### Task requirements:
Each record below must be written out exactly as given.

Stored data
===============
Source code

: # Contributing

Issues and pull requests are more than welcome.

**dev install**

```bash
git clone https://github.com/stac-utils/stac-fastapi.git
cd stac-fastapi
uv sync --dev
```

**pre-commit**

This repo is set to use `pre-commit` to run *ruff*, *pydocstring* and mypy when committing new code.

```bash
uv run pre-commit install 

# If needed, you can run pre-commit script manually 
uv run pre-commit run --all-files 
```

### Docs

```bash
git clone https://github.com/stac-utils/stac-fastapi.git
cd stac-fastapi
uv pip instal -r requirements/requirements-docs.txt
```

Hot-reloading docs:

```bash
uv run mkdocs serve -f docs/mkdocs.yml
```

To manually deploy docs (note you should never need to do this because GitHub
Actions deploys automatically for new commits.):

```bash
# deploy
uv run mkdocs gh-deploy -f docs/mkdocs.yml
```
===============
### Response for this exercise:
Source code

: # Contributing

Issues and pull requests are more than welcome.

**dev install**

```bash
git clone https://github.com/stac-utils/stac-fastapi.git
cd stac-fastapi
uv sync --dev
```

**pre-commit**

This repo is set to use `pre-commit` to run *ruff*, *pydocstring* and mypy when committing new code.

```bash
uv run pre-commit install 

# If needed, you can run pre-commit script manually 
uv run pre-commit run --all-files 
```

### Docs

```bash
git clone https://github.com/stac-utils/stac-fastapi.git
cd stac-fastapi
uv pip instal -r requirements/requirements-docs.txt
```

Hot-reloading docs:

```bash
uv run mkdocs serve -f docs/mkdocs.yml
```

To manually deploy docs (note you should never need to do this because GitHub
Actions deploys automatically for new commits.):

```bash
# deploy
uv run mkdocs gh-deploy -f docs/mkdocs.yml
```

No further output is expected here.